Work instruction »
Please take the lines from the one holding "7. Tap Select" through the one holding "## Importing sounds from iOS" in the data below and copy them exactly.

*** Begin section ***

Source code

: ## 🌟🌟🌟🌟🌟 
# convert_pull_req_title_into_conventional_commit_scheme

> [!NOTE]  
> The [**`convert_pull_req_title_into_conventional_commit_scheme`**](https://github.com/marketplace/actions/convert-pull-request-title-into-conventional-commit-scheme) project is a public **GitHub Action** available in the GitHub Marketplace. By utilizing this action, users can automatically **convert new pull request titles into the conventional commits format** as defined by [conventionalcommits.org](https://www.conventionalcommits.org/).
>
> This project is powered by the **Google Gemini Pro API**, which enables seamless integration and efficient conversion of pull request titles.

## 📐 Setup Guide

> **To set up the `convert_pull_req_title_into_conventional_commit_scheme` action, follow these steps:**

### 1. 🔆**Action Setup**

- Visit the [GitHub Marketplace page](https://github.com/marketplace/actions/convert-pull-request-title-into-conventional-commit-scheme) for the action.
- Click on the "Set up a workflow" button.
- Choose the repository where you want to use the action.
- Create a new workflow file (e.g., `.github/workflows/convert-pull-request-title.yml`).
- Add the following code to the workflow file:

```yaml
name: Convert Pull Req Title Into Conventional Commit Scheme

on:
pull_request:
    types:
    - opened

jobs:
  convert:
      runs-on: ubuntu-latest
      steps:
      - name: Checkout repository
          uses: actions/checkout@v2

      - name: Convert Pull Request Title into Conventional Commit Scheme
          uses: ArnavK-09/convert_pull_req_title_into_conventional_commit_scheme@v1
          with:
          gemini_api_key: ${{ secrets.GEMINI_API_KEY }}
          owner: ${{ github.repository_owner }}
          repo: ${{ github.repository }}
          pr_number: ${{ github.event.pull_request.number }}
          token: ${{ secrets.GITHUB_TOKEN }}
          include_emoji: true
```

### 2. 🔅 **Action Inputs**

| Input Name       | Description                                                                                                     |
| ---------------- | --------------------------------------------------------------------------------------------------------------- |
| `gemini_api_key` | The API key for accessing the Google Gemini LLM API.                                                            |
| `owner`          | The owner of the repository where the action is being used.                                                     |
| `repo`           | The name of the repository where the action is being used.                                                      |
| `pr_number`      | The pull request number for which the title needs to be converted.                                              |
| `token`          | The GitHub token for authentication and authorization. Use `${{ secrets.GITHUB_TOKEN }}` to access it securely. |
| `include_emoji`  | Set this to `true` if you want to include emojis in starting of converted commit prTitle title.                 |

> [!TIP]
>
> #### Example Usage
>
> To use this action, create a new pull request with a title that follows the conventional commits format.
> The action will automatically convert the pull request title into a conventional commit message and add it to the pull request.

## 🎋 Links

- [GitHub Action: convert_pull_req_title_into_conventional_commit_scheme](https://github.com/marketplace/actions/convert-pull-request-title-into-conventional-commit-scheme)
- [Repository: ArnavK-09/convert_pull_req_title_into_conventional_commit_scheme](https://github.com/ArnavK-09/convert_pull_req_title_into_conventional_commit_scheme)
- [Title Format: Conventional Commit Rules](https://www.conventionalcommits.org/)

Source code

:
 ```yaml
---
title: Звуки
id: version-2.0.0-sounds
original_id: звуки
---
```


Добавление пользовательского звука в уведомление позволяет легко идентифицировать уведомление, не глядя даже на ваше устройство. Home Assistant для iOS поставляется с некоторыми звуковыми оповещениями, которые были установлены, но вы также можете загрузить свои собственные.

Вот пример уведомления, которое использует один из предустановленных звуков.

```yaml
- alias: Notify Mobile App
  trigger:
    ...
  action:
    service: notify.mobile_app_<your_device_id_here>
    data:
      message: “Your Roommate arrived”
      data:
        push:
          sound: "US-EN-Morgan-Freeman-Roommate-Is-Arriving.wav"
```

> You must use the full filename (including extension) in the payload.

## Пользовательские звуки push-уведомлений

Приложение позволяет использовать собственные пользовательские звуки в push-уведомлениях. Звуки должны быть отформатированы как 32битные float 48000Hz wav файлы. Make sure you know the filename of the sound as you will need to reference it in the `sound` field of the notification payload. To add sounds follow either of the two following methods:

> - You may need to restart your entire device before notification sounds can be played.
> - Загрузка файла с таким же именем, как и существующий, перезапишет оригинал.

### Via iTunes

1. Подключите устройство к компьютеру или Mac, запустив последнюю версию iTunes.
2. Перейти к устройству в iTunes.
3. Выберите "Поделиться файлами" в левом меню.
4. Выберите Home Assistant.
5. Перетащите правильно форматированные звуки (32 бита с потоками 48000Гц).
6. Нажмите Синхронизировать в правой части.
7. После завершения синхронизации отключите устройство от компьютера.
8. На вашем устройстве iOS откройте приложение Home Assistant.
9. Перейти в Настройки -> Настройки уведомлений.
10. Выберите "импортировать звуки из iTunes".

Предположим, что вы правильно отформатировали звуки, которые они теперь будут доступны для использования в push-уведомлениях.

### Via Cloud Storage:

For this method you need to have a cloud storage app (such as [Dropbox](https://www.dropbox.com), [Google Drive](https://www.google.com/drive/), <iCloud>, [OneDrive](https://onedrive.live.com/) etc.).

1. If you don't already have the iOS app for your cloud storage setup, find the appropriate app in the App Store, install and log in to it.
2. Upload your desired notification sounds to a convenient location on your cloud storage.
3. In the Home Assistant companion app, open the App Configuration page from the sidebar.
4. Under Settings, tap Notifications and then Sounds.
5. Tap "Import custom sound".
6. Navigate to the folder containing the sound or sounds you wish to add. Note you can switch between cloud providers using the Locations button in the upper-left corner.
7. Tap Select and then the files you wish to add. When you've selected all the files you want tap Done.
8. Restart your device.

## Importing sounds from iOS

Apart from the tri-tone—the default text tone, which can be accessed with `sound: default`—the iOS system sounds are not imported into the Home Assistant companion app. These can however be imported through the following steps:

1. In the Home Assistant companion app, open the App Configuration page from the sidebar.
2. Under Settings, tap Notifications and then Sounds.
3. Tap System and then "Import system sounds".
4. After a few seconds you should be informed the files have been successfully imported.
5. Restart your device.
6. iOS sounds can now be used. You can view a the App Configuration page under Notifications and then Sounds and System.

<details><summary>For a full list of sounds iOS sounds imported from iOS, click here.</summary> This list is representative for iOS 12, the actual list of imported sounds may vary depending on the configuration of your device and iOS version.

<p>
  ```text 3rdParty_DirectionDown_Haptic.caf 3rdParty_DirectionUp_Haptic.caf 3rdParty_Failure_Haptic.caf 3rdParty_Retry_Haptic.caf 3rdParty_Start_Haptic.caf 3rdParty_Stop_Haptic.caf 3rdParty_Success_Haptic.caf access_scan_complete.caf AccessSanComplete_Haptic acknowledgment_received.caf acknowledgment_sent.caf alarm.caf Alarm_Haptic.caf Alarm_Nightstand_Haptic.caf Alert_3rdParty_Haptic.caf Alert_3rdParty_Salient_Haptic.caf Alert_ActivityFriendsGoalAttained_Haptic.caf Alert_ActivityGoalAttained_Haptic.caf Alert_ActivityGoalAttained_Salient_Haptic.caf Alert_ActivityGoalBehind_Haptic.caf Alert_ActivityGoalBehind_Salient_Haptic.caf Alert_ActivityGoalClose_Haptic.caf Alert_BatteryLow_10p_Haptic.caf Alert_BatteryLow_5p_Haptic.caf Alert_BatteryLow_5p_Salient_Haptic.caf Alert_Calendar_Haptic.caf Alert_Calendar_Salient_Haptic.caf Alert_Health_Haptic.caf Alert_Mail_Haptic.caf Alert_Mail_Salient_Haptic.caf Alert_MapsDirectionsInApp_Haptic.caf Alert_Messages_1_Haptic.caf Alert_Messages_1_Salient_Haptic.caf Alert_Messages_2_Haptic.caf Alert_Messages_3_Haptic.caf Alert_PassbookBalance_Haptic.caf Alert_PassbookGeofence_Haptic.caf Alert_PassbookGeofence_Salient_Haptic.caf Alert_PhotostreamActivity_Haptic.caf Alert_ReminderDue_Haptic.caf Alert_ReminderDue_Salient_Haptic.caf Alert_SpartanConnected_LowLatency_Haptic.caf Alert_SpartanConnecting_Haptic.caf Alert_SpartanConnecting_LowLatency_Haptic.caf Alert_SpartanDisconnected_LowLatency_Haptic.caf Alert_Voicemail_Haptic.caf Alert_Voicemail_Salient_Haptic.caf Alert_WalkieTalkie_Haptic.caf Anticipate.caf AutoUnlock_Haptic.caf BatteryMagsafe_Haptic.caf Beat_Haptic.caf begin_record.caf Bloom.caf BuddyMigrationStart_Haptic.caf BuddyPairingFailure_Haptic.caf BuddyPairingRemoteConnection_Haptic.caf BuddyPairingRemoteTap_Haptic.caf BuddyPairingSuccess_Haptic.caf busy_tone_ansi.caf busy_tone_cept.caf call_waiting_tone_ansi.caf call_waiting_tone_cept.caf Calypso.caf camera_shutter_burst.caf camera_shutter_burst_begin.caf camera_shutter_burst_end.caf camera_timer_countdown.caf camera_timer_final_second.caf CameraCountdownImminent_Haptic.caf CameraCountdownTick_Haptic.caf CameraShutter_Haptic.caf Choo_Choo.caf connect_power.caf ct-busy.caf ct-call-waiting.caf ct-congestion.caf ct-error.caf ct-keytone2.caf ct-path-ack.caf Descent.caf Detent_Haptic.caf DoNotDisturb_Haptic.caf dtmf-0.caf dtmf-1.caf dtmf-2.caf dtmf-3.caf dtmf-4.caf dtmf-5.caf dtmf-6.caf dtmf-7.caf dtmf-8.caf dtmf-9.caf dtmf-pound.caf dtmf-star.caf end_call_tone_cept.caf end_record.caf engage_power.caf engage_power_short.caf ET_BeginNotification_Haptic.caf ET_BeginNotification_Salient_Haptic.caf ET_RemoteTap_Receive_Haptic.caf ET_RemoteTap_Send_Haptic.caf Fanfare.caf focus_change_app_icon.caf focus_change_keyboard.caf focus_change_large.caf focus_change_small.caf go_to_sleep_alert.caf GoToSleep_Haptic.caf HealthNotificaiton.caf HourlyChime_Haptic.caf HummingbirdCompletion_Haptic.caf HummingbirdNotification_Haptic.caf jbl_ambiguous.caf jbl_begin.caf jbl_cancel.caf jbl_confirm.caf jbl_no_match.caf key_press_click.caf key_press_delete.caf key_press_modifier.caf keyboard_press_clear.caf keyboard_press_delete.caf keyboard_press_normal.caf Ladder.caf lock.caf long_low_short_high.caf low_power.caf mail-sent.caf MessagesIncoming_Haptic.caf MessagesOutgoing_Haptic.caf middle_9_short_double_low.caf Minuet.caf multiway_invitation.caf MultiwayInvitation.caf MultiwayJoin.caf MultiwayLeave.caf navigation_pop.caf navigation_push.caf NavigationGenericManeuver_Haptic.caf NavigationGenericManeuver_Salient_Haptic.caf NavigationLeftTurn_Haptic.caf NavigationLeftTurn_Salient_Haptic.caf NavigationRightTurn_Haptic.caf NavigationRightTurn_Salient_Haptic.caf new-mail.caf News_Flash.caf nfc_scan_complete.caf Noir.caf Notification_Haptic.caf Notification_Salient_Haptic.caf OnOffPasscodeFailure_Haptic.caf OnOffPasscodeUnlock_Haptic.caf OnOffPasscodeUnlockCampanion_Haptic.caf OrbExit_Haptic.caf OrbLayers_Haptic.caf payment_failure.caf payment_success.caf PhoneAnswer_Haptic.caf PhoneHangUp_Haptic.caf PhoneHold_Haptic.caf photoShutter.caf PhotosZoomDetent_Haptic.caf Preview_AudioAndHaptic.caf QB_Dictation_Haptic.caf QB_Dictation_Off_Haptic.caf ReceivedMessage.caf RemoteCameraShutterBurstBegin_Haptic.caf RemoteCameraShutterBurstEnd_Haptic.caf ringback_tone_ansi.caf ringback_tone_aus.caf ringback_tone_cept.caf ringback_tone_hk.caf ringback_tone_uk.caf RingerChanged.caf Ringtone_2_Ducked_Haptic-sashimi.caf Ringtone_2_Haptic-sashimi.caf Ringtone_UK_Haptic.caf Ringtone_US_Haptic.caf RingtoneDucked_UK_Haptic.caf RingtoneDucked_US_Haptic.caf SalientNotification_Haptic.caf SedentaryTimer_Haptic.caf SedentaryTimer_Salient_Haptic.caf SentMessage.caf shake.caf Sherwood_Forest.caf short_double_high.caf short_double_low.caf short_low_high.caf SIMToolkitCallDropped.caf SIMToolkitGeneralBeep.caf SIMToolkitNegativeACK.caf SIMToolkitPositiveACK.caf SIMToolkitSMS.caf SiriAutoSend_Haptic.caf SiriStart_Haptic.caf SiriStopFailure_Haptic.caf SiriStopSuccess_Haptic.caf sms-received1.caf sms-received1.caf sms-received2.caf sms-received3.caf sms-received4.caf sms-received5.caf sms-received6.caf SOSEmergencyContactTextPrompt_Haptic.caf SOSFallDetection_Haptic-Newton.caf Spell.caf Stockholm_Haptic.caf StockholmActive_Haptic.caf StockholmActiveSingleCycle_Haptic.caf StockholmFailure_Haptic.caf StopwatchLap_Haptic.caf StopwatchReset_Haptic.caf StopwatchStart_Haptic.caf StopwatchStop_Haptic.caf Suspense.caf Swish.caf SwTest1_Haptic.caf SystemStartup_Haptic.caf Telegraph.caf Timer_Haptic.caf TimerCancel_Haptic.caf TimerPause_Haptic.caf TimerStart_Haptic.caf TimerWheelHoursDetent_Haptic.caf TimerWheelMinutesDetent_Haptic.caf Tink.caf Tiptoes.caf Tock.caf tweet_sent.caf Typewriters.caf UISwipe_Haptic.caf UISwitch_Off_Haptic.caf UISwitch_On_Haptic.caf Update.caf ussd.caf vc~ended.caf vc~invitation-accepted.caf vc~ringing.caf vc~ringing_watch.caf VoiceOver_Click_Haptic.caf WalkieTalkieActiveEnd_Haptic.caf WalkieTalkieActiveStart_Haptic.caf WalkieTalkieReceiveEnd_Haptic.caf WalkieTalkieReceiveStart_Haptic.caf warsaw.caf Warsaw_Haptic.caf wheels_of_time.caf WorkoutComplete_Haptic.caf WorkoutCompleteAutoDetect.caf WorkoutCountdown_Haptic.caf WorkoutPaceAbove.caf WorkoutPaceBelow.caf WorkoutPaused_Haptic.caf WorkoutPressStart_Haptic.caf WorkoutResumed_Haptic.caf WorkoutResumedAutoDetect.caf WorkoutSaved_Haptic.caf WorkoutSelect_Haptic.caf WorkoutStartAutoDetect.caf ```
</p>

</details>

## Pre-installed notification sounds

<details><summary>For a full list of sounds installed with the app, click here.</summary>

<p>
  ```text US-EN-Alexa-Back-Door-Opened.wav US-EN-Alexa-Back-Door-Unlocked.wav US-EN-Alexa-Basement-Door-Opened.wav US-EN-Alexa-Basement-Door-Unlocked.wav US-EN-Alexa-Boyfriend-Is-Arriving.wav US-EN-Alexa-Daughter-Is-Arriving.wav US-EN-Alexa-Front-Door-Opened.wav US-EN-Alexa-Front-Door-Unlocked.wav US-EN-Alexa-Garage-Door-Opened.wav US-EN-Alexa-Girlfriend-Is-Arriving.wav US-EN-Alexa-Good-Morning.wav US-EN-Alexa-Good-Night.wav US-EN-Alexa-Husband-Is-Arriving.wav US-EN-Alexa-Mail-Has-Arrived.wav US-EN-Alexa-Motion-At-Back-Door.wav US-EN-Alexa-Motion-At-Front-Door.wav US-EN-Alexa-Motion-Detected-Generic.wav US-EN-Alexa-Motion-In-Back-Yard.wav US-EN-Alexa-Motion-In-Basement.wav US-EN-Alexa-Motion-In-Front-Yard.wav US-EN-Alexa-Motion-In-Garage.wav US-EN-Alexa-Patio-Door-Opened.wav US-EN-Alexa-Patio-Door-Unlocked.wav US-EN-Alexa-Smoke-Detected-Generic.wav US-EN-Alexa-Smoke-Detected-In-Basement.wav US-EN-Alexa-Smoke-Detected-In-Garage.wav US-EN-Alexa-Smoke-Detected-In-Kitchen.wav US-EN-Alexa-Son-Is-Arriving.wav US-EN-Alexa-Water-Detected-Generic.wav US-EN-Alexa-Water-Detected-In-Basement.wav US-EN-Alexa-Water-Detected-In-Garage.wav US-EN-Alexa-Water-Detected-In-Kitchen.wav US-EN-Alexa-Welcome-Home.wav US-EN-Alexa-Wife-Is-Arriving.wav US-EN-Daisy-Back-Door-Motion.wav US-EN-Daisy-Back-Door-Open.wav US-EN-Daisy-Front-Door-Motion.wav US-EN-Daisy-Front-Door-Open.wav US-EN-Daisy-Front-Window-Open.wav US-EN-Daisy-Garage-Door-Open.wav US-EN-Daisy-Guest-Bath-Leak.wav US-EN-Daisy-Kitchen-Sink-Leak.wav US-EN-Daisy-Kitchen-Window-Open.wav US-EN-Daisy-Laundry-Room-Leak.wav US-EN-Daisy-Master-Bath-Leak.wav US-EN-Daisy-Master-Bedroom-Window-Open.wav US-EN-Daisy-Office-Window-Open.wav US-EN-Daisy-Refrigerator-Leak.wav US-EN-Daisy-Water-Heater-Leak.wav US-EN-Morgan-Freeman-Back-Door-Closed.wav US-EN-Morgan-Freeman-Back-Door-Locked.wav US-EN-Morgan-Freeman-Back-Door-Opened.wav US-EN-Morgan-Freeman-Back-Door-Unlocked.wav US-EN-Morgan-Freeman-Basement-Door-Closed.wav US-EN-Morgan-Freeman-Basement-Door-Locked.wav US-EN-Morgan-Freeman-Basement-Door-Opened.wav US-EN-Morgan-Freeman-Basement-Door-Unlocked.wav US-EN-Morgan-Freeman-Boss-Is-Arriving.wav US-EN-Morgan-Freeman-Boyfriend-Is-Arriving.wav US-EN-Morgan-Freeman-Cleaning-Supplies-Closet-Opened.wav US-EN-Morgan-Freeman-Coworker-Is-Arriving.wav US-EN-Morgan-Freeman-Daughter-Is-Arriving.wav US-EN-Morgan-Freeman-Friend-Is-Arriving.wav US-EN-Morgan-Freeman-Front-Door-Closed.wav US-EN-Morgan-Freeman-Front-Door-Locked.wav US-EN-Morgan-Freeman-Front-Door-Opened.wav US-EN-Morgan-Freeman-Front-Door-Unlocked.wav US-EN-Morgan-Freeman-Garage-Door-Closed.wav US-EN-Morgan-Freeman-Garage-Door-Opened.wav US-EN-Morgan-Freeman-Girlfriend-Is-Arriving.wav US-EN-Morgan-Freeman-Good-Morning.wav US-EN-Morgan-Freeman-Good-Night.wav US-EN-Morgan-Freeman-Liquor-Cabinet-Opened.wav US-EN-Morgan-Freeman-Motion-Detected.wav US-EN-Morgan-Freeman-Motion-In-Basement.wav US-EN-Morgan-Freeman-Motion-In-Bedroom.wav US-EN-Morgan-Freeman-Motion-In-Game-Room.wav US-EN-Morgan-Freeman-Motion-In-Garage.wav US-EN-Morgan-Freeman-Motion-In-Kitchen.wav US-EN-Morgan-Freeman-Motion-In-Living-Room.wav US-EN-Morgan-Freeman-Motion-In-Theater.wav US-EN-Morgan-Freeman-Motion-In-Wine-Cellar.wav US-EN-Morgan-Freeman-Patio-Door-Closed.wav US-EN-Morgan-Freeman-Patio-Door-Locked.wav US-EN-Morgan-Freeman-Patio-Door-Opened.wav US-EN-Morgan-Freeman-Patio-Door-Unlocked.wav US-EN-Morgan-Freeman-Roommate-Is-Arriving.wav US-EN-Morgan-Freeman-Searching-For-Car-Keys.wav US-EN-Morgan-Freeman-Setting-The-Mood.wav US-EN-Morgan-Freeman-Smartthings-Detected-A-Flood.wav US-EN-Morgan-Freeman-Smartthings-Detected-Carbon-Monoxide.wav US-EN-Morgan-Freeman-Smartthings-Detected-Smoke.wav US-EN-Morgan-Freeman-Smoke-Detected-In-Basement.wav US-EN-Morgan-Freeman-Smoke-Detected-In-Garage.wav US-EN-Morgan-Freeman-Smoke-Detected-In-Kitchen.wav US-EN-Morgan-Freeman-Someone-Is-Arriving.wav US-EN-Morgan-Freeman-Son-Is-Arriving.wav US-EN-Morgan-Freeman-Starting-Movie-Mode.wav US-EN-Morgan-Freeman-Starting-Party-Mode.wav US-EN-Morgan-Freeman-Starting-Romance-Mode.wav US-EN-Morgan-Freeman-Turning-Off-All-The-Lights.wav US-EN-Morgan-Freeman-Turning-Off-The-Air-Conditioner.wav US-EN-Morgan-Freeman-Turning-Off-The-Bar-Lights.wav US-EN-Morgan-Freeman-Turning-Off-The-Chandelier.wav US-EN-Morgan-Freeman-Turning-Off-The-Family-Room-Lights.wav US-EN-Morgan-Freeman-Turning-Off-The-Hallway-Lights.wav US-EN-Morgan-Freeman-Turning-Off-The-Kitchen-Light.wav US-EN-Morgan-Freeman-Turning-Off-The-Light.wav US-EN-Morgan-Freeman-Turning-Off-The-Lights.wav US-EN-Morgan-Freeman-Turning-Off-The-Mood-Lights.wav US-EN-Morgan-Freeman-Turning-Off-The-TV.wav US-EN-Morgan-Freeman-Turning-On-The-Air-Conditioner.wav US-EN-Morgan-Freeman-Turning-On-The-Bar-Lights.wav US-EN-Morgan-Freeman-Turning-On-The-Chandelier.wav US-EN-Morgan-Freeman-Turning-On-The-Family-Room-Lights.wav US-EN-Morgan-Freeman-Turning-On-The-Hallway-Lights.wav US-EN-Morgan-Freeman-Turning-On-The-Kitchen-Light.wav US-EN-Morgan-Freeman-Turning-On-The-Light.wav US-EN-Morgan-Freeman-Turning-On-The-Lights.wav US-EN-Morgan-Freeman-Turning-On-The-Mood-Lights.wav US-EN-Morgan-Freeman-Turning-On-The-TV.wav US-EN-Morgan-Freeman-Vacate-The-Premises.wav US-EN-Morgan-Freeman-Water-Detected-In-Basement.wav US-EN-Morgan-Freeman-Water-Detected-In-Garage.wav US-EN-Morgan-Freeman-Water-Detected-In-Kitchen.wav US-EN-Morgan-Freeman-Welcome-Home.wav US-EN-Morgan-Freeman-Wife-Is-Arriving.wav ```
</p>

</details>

*** End section ***

Response box »
7. Tap Select and then the files you wish to add. When you've selected all the files you want tap Done.
8. Restart your device.

## Importing sounds from iOS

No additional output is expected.